Our Poverty in this Year’s Christmas

As the holidays approach, many of us are increasingly aware of our budget limitations. We nod at the hope Retailers offer through early bird incentives, knowing its just not enough for Christmas this year. There’s an acute national sense that we just won’t be able to give as many Christmas gifts (or as expensive ones) this year. My family is drawing names to give one gift to a family member instead of showering one another with gifts from everyone this year.

Giving the Gospel to the Poor

But wait a minute. This isn’t what Christmas is about at all. Spending lots of money one another in order to have lots of things we don’t need. The original Christmas was quite the opposite. In Christmas, God poured out his deepest wealth to those of neediest poverty. He brought the gospel to the poor. Jesus’ birth was prophesied, delivered, and honored by the poor (Luke 1-3). When he was grown, baptized and ready to begin his ministry, he announced that his greatest gift, the gospel, would be for the poor. How did we get so far away from the actual gift of Christmas and its intended recipients?

Jesus was sent and anointed by the Holy Spirit to “preach the good news to the poor” (Lk 4:18-19). Following this tremendous sermon, Jesus immediately began to care for the poor (a word that head several lists of marginalized people in Luke). He came to preach and to prove the gospel to the socially marginalized: a mentally ill/demon possessed man and Peter’s mother-in-law who had a high fever. The Gospels chronicle Jesus’ joint ministry of preaching and proving the gospel, of announcing the age of salvation and accomplishing physical/spiritual salvation among the marginalized. But was this call unique to Jesus? Must all Christians care for the poor? Is it the responsibility of the Church or individuals?

Tim Keller’s article “The Gospel and the Poor” is tremendously helpful in addressing these and many other questions about ministry to the poor. Consider the following excerpts:

Must all Christians Care for the Poor?

The principle: a sensitive social conscience and a life poured out in deeds of service to the needy is the inevitable outcome of true faith. By deeds of service, God can judge true love of himself from lip-service (cf. Isa 1:10–17). Matt 25, in which Jesus identifies himself with the poor (“as you did it to the least of them, you did it to me”) can be compared to Prov 14:31 and 19:17, in which we are told that to be gracious to the poor is to lend to God himself and to trample on the poor is to trample on God himself.

Are the Poor the Responsibility of the Church or Within the Church?

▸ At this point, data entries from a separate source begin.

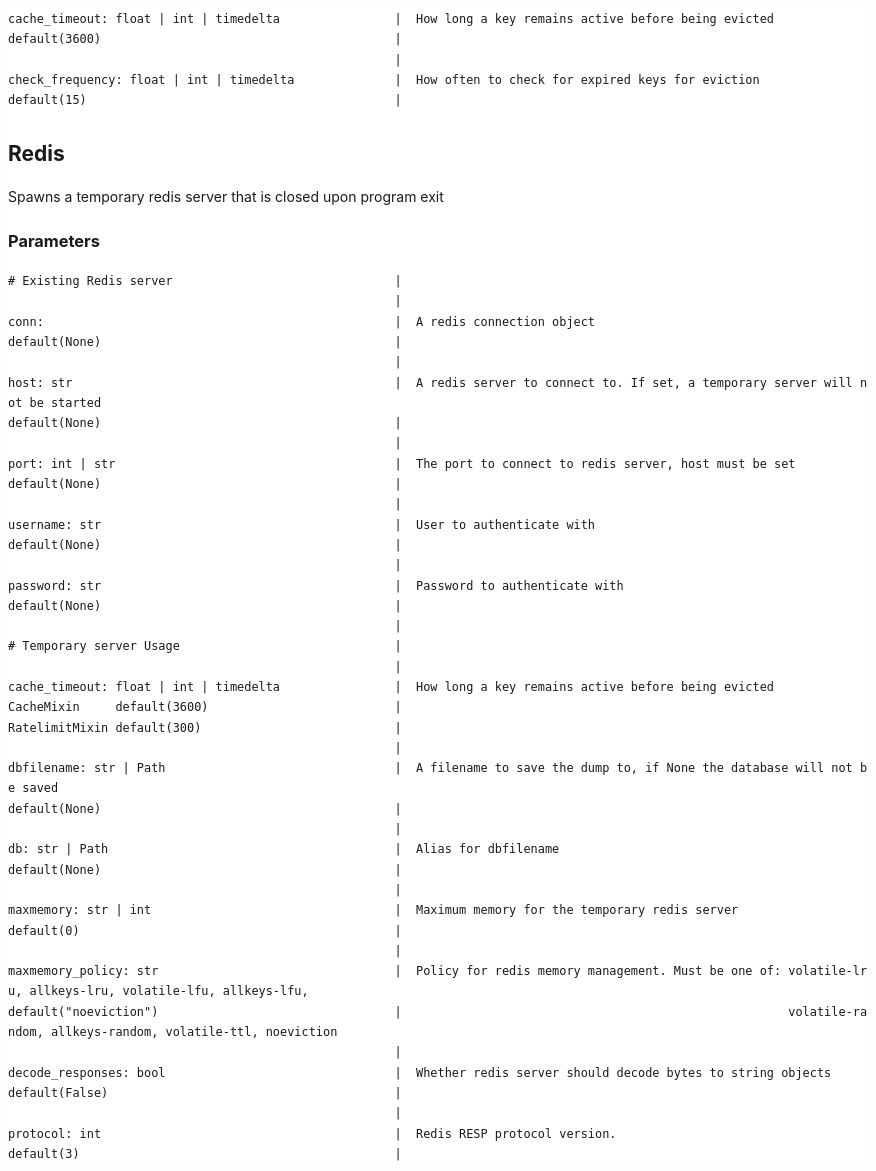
 ```
cache_timeout: float | int | timedelta                |  How long a key remains active before being evicted
default(3600)                                         |
                                                      |
check_frequency: float | int | timedelta              |  How often to check for expired keys for eviction
default(15)                                           |
```

## Redis
Spawns a temporary redis server that is closed upon program exit
### Parameters
```
# Existing Redis server                               |
                                                      |
conn:                                                 |  A redis connection object
default(None)                                         |
                                                      |
host: str                                             |  A redis server to connect to. If set, a temporary server will not be started
default(None)                                         |
                                                      |
port: int | str                                       |  The port to connect to redis server, host must be set
default(None)                                         |
                                                      |
username: str                                         |  User to authenticate with
default(None)                                         |
                                                      |
password: str                                         |  Password to authenticate with
default(None)                                         |
                                                      |
# Temporary server Usage                              |
                                                      |
cache_timeout: float | int | timedelta                |  How long a key remains active before being evicted
CacheMixin     default(3600)                          |
RatelimitMixin default(300)                           |
                                                      |
dbfilename: str | Path                                |  A filename to save the dump to, if None the database will not be saved
default(None)                                         |
                                                      |
db: str | Path                                        |  Alias for dbfilename
default(None)                                         |
                                                      |
maxmemory: str | int                                  |  Maximum memory for the temporary redis server
default(0)                                            |
                                                      |
maxmemory_policy: str                                 |  Policy for redis memory management. Must be one of: volatile-lru, allkeys-lru, volatile-lfu, allkeys-lfu,
default("noeviction")                                 |                                                      volatile-random, allkeys-random, volatile-ttl, noeviction
                                                      |
decode_responses: bool                                |  Whether redis server should decode bytes to string objects
default(False)                                        |
                                                      |
protocol: int                                         |  Redis RESP protocol version.
default(3)                                            |
```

God gave Israel many laws of social responsibility that were to be carried out corporately. The covenant community was obligated to give to the poor member until his need was gone (Deut 15:8–10). Tithes went to the poor (Deut 14:28–29). The poor were not to be given simply a “handout,” but tools, grain (Deut 15:12–15), and land (Lev 25) so that they could become productive and self-sufficient. Later, the prophets condemned Israel’s insensitivity to the poor as covenant-breaking. They taught that materialism and ignoring the poor are sins as repugnant as idolatry and adultery (Amos 2:6–7). Mercy to the poor is an evidence of true heart-commitment to God (Isa l:10–17; 58:6–7; Amos 4:1–6; 5:21–24). The great accumulation of wealth, “adding of house to house and field to field till no space is left” (Isa 5:8–9), even though it is by legal means, may be sinful if the rich are proud and callous toward the poor (Isa 3:16–26; Amos 6:4–7). The seventy-year exile itself was a punishment for the unobserved Sabbath and jubilee years (2 Chron 36:20–21). In these years the well-to-do were to cancel debts, but the wealthy refused to do this.

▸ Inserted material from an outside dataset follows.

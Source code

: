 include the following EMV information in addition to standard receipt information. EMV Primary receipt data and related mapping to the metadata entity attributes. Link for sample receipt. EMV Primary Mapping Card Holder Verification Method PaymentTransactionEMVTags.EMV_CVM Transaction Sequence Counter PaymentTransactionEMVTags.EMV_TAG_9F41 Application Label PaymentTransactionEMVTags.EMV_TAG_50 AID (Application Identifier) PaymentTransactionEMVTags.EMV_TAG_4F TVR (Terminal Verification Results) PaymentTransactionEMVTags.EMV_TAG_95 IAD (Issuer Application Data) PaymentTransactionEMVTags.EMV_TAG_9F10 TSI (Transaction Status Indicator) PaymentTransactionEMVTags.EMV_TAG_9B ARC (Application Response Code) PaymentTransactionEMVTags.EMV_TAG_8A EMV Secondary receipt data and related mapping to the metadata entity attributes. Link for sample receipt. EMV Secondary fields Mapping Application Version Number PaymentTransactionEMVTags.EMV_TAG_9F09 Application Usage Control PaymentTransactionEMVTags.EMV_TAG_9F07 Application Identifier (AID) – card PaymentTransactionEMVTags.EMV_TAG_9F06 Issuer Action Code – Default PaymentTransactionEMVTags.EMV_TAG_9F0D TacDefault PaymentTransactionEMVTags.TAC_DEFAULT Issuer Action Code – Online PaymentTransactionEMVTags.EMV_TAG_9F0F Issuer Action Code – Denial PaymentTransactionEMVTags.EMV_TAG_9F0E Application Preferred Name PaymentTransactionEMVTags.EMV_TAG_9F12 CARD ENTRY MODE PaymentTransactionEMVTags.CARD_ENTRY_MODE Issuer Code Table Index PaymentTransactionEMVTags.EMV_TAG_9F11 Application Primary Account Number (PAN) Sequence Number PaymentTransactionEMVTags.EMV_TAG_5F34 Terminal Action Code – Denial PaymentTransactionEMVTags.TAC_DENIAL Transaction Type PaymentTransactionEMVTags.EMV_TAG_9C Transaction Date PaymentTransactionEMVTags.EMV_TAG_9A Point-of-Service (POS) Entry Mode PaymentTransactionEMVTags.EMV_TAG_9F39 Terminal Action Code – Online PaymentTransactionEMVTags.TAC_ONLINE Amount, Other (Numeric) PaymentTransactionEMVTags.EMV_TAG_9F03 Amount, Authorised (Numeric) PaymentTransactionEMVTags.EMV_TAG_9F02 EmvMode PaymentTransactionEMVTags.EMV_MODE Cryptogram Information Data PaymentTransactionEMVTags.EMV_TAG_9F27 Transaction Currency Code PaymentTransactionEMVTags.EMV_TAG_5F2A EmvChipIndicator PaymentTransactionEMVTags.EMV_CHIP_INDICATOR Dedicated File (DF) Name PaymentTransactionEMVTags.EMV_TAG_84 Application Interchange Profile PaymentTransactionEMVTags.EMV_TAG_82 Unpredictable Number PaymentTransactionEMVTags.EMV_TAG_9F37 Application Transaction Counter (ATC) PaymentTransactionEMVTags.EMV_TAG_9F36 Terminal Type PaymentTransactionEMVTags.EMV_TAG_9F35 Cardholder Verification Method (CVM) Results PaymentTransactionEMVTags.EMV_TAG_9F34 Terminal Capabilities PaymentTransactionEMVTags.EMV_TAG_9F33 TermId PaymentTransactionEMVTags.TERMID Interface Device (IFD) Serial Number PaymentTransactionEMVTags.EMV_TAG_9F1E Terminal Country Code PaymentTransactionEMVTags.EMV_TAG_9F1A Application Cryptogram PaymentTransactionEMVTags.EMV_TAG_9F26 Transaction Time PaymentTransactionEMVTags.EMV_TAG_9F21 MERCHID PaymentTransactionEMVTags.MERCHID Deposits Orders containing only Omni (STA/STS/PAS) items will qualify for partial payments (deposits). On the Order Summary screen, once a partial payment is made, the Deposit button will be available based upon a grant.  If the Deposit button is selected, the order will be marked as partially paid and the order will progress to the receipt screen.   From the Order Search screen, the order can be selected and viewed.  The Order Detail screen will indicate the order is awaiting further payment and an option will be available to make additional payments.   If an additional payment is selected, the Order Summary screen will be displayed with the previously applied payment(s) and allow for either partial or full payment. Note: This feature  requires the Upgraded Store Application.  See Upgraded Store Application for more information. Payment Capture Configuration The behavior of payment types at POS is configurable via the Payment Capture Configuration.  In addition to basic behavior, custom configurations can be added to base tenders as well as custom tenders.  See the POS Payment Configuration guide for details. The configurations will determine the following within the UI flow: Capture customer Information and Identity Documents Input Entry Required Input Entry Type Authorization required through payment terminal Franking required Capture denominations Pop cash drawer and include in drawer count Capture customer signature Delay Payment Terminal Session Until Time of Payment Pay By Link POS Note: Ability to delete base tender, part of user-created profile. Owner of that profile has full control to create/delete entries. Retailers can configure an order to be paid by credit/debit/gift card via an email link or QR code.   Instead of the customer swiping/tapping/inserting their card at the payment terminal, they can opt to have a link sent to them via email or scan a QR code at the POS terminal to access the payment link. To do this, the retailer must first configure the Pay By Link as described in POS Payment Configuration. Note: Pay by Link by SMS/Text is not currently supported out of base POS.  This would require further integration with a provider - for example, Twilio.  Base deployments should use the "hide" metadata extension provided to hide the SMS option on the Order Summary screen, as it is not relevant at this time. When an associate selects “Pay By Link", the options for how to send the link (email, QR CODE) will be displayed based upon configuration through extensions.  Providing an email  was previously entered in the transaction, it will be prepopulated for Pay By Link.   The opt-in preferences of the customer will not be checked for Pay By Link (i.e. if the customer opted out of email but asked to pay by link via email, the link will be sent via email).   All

But that was Israel. What about the church? The church reflects the social righteousness of the old covenant community, but with the greater vigor and power of the new age. Christians too are called are to open their hand to the needy as far as there is need (1 John 3:16–17; cf. Deut 15:7–8). Within the church, wealth is to be shared very generously between rich and poor (2 Cor 8:13–15; cf. Lev 25). Following the prophets, the apostles teach that true faith will inevitably show itself through deeds of mercy (Jas 2:1–23). Materialism is still a grievous sin (Jas 5:1–6; 1 Tim 6:17–19). Not only do individual believers have these responsibilities, but a special class of officers–deacons–is established to coordinate the church’s ministry of mercy.

What to Give for Christmas

The Gospel shows us that God gave the most expensive gift to the least likely recipients. It reminds us that God poured out his deepest wealth to those who had very little. When we miss this, we become the poor, those who mistake many gifts for the meaning of Christmas. God calls both the individual and church to Christlike love and generosity. How can you recover the meaning of Christmas this season? Instead of hunting for early bird specials, look out for the poor, the marginalized. And don’t just give them materialism. Give the gospel hope that lasts well beyond the latest fashion and fading Disney toys.

How NOT to be a Missional Church

This three part series explores three common errors people fall into when trying to become a missional church. It dovetails nicely with the recent series Transitioning to Missional Church.

Transitioning to Missional Church (Pt 3)

See Part 1 & Part 2 of the series Transitioning to Missional Church.

In Part 2, we considered why missional church is theological not methodological, followed by some reflection on the challenges of transitioning to a missional church. In this third and final part of the series, we will offer some guidelines in becoming a more intuitive church, an organism with missional intuition, as opposed to an institution with some programs for mission.

Intuitive Missional Church

In order to avoid being a church with a mission and to become churches as mission, it is important that we cultivate a new intuition. Intuition is the ability to perceive something without having to reason through it. It is reflexive behavior, a way of living that is natural. If a people develop a missional intuition, then they will act missionally without having to reason through it. Mission becomes a way of living, not a project they execute or process they reason through. Here are a few ways to make disciples, lead, plant, and grow churches, for whom mission is intuitive.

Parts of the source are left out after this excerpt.